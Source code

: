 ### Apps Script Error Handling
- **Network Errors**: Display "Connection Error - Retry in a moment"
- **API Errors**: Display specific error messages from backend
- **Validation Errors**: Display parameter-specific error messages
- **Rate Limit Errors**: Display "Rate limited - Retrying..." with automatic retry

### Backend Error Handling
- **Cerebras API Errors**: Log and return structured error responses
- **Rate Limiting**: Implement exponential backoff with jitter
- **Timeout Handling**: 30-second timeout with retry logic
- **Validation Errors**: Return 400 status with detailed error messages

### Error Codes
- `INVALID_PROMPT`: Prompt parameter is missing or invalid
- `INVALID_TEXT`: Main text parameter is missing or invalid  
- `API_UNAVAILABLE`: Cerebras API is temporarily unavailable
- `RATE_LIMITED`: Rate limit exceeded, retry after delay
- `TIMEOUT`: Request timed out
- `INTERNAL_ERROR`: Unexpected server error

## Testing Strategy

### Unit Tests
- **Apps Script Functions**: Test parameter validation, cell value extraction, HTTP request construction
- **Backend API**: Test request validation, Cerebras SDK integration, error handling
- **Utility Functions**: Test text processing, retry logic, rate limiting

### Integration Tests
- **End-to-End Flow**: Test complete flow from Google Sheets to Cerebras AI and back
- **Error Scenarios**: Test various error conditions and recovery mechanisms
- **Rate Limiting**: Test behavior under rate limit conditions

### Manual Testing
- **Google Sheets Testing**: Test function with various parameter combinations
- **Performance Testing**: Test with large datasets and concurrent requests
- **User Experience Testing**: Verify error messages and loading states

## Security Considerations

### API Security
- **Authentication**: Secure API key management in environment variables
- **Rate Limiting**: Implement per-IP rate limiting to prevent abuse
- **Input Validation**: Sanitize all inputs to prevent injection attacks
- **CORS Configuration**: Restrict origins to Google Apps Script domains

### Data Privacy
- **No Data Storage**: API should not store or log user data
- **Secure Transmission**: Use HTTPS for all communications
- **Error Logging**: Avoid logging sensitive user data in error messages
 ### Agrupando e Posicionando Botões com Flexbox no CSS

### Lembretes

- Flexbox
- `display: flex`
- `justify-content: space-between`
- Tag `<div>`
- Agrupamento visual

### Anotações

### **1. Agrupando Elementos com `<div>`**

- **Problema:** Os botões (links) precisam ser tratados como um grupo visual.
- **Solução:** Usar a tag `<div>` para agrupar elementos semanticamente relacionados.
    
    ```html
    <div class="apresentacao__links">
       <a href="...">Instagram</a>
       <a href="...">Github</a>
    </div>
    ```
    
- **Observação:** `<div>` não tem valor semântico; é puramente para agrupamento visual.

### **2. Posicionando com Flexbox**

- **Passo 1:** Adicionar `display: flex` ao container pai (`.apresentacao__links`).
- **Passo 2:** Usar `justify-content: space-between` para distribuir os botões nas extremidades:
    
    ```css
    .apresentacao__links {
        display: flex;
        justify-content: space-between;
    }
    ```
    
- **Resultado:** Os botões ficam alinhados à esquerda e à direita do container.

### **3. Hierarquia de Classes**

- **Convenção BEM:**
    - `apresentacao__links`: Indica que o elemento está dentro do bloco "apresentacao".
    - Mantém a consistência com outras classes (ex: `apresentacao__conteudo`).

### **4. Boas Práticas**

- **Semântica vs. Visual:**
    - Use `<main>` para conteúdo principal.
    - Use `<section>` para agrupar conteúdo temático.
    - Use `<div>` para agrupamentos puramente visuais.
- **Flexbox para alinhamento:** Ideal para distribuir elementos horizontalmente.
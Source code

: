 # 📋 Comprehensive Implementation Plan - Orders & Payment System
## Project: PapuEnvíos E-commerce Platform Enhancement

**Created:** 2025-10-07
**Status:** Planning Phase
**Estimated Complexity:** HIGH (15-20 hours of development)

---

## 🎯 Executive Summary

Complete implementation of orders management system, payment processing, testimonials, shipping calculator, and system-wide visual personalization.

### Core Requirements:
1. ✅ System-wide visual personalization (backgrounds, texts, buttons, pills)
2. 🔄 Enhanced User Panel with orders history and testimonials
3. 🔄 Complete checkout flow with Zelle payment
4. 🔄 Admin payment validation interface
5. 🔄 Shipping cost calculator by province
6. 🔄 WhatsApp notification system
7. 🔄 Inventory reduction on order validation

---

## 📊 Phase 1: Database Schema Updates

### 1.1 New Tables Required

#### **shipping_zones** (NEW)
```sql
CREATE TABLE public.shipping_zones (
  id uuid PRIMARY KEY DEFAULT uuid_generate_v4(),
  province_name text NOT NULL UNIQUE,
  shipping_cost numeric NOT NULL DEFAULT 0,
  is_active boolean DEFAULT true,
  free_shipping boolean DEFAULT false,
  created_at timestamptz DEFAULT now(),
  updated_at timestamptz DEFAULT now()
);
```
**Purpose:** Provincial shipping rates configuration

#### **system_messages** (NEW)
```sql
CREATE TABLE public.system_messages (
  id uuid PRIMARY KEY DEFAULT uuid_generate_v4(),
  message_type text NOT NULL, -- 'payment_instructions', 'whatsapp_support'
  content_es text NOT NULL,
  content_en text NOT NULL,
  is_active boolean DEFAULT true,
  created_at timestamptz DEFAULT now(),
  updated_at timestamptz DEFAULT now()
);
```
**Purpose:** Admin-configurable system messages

• EXERCISE DETAILS:
Given the records above, reproduce precisely and only the lines between the line holding "- **Backend API**: Test" and the line holding "### **1. Agrupando", inclusive.

• EXERCISE ANSWER:
- **Backend API**: Test request validation, Cerebras SDK integration, error handling
- **Utility Functions**: Test text processing, retry logic, rate limiting

### Integration Tests
- **End-to-End Flow**: Test complete flow from Google Sheets to Cerebras AI and back
- **Error Scenarios**: Test various error conditions and recovery mechanisms
- **Rate Limiting**: Test behavior under rate limit conditions

### Manual Testing
- **Google Sheets Testing**: Test function with various parameter combinations
- **Performance Testing**: Test with large datasets and concurrent requests
- **User Experience Testing**: Verify error messages and loading states

## Security Considerations

### API Security
- **Authentication**: Secure API key management in environment variables
- **Rate Limiting**: Implement per-IP rate limiting to prevent abuse
- **Input Validation**: Sanitize all inputs to prevent injection attacks
- **CORS Configuration**: Restrict origins to Google Apps Script domains

### Data Privacy
- **No Data Storage**: API should not store or log user data
- **Secure Transmission**: Use HTTPS for all communications
- **Error Logging**: Avoid logging sensitive user data in error messages
 ### Agrupando e Posicionando Botões com Flexbox no CSS

### Lembretes

- Flexbox
- `display: flex`
- `justify-content: space-between`
- Tag `<div>`
- Agrupamento visual

### Anotações

### **1. Agrupando Elementos com `<div>`**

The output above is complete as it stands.